This is not an exhaustive list, but you get the idea. All of the parts need to work together in a reasonably coordinated way. This means we need to develop coordinated plans and execute those plans in close coordination. Each stakeholder in the system – the aircraft operators, the air navigation service provider, and the airports – has its own set of interests and objectives. To the extent possible, our approach should enable each stakeholder to achieve its goals. In the end, if one of the pieces is not an integral part of the plan, it would be like pulling out one of the gears in a clock – it will stop working.

Management guru Stephen Covey says “Begin with the end in mind.” If we are to develop a coordinated approach that is capable of coordinated planning and execution, we need to begin with the end in mind. We need to deal with all of the stakeholders and all of the moving parts in an integrated way. Instead, we seem to be too focused at any given time on one facet of the problem. We seem to ignore the dynamic nature of the problem. We seem to unnecessarily constrain the problem by imposing the limitations of today’s or yesterday’s system; for example, discussions have focused on the need to have the text and graphics of a  SIGMET match exactly and the definition of restricted areas limited to no more than seven points (see recent SIGMET from the Darwin VAAC concerning the Merapi eruption). We seem to be swept away by abstractions and abstract processes that sometimes distract us from what is going on in the physical world and the physical problem we should be solving. Perhaps because we come from a community of specialists and experts and seem to thrive in stovepipes, we have a natural tendency to want to limit our work to our own backyard and drill down ‘til the cows come home. Unfortunately, these kinds of problems don’t lend themselves to being solved a piece at a time. Even a very rough, integrated approach is likely to have much more success.

There have been years of substantial investments in satellite sensors and imagery, transport and dispersion modeling, air traffic management, and stakeholder collaboration in operational planning and execution. I believe we have all of the foundational pieces needed to develop a far better operational capability to coordinate planning and execution. I’m not saying there isn’t room for more research and improvement across the board. There absolutely is a need for that. But, what we need more urgently is an integrated approach. With a modest amount of additional investment focused on integration, we could have an initial operational capability within 1-2 years. 

The lesson for NextGen is the same. We need to be more top-down. We need to stay focused on the physical world and problem, using abstractions to help rather than distract us. We need a more integrated view and use more integrated approaches. We need involved stakeholders. We need to leverage existing capabilities. We need to deliver valuable operational improvements in 1-2 years, and we can.

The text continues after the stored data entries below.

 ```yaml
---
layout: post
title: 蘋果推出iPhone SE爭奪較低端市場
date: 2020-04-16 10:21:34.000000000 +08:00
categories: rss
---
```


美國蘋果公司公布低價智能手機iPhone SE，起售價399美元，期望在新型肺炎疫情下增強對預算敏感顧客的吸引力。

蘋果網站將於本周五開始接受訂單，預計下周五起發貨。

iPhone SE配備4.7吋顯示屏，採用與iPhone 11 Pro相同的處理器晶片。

RNP procedures have been adopted all over the world. It all started in Alaska in the mid-1990s. There were numerous airports surrounded by difficult terrain. Traditional approach procedures were unsuitable for getting aircraft in and out of these areas with tight terrain under instrument conditions. The use of GPS-based RNAV with special crew training enabled aircraft to thread their way through terrain-challenged areas to land during instrument conditions at airports that would be otherwise inaccessible. The use of RNP procedures grew as many other terrain-challenged locations in the U.S. and internationally began using them.

As time went on, since RNP procedures take advantage of the greater accuracy available with GPS and therefore take up less airspace, people realized that RNP procedures could be used to squeeze new approach paths into tighter spaces. They could fit into spaces that previously were too small for conventional approach paths, and they typically were shorter, so they reduced fuel, carbon and noise. Although little has yet been done, PBN offers the potential for similarly impressive gains during the departure and cruise phases of flight.

Air Traffic Flow Management (ATFM) was introduced in the U.S. in the 1970s in response to the fuel crisis of that era. The airlines complained in particular about the excess fuel they carried and burned due to the excessive holding over New York. A group of innovative individuals out of the FAA’s Jacksonville Center developed some of the initial technologies and procedures to begin balancing demand against available capacity at congested airports. Soon, holding was nearly eliminated. In 1981, when the air traffic controllers went on strike, ATFM took on crucial importance. The system was being propped up by a fraction of the controller workforce, mostly supervisors who worked long hours to keep flights moving. All flights were held at the gate and could not depart until explicitly approved, so that demand could be safely handled by the capacity-limited system.

In the mid-1990s, the FAA and airline industry began working together to create the Collaborative DecisionMaking (CDM) environment. Prior to CDM, the FAA had limited visibility into the airlines’ operation. The only flight schedule information they had was the Official Airline Guide, which came out every two months and contained outdated information when it was printed, not to mention two months later at the end of the cycle. Little or no information was shared, since there was no motivation to do so. In fact, there were outright disincentives; more on that some other time. CDM took off because some of the fundamental incentives were changed to encourage the FAA and airlines to share more timely and accurate information. CDM now includes business aviation, general aviation and the military. The FAA and users each were better able to achieve their respective objectives and better support each other in the process.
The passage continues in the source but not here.